> _The task_
Everything from the line that contains "奖励 **reward** 是我们的代理采取动作之后所得到的反馈, 同时我们会收到新的状态" through the final line of the records should be written out exactly, and nothing outside that span.

> _Data supplied_
+++++

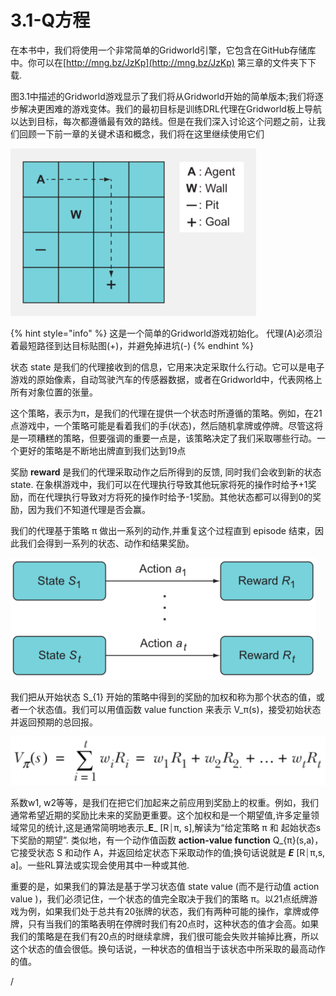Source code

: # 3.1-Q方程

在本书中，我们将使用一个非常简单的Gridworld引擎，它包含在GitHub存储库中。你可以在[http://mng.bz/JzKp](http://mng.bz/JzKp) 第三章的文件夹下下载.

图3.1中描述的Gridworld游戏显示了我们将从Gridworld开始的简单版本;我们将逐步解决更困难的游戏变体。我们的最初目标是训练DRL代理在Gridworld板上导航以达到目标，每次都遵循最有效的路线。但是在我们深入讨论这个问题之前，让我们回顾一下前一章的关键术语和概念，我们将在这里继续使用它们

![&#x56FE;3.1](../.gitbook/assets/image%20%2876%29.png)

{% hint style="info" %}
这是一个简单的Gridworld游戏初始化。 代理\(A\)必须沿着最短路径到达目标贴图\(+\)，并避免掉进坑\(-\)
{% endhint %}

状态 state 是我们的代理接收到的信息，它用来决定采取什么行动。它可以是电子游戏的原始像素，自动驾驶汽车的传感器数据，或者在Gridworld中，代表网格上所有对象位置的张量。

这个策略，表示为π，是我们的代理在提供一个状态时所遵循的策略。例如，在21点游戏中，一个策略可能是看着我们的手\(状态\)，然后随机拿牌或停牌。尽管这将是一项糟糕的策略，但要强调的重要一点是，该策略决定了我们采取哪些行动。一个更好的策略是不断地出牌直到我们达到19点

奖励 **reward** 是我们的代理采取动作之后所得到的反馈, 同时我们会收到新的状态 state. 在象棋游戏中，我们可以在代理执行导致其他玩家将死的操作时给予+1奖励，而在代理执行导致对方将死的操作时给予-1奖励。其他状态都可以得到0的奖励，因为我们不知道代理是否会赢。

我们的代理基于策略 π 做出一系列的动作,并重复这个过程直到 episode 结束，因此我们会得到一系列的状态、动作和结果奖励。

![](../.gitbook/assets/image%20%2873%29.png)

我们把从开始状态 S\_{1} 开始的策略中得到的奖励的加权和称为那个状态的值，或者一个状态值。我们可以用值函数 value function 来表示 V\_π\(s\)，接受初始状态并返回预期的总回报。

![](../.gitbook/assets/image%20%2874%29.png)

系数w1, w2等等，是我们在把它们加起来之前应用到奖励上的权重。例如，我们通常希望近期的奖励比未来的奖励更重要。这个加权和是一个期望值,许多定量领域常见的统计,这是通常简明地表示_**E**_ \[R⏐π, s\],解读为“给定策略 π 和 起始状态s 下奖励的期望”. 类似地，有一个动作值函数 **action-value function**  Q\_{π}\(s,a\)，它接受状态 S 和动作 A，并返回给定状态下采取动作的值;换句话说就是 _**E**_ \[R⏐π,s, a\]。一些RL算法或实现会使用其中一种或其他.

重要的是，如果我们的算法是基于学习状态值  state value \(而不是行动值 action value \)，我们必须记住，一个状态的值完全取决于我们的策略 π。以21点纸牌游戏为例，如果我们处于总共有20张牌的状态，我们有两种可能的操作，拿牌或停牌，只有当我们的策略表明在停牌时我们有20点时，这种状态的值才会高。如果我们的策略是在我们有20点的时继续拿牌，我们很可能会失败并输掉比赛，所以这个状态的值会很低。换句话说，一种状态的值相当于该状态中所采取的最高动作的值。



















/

+++++

> _Finished task_
奖励 **reward** 是我们的代理采取动作之后所得到的反馈, 同时我们会收到新的状态 state. 在象棋游戏中，我们可以在代理执行导致其他玩家将死的操作时给予+1奖励，而在代理执行导致对方将死的操作时给予-1奖励。其他状态都可以得到0的奖励，因为我们不知道代理是否会赢。

我们的代理基于策略 π 做出一系列的动作,并重复这个过程直到 episode 结束，因此我们会得到一系列的状态、动作和结果奖励。

![](../.gitbook/assets/image%20%2873%29.png)

我们把从开始状态 S\_{1} 开始的策略中得到的奖励的加权和称为那个状态的值，或者一个状态值。我们可以用值函数 value function 来表示 V\_π\(s\)，接受初始状态并返回预期的总回报。

![](../.gitbook/assets/image%20%2874%29.png)

系数w1, w2等等，是我们在把它们加起来之前应用到奖励上的权重。例如，我们通常希望近期的奖励比未来的奖励更重要。这个加权和是一个期望值,许多定量领域常见的统计,这是通常简明地表示_**E**_ \[R⏐π, s\],解读为“给定策略 π 和 起始状态s 下奖励的期望”. 类似地，有一个动作值函数 **action-value function**  Q\_{π}\(s,a\)，它接受状态 S 和动作 A，并返回给定状态下采取动作的值;换句话说就是 _**E**_ \[R⏐π,s, a\]。一些RL算法或实现会使用其中一种或其他.

重要的是，如果我们的算法是基于学习状态值  state value \(而不是行动值 action value \)，我们必须记住，一个状态的值完全取决于我们的策略 π。以21点纸牌游戏为例，如果我们处于总共有20张牌的状态，我们有两种可能的操作，拿牌或停牌，只有当我们的策略表明在停牌时我们有20点时，这种状态的值才会高。如果我们的策略是在我们有20点的时继续拿牌，我们很可能会失败并输掉比赛，所以这个状态的值会很低。换句话说，一种状态的值相当于该状态中所采取的最高动作的值。



















/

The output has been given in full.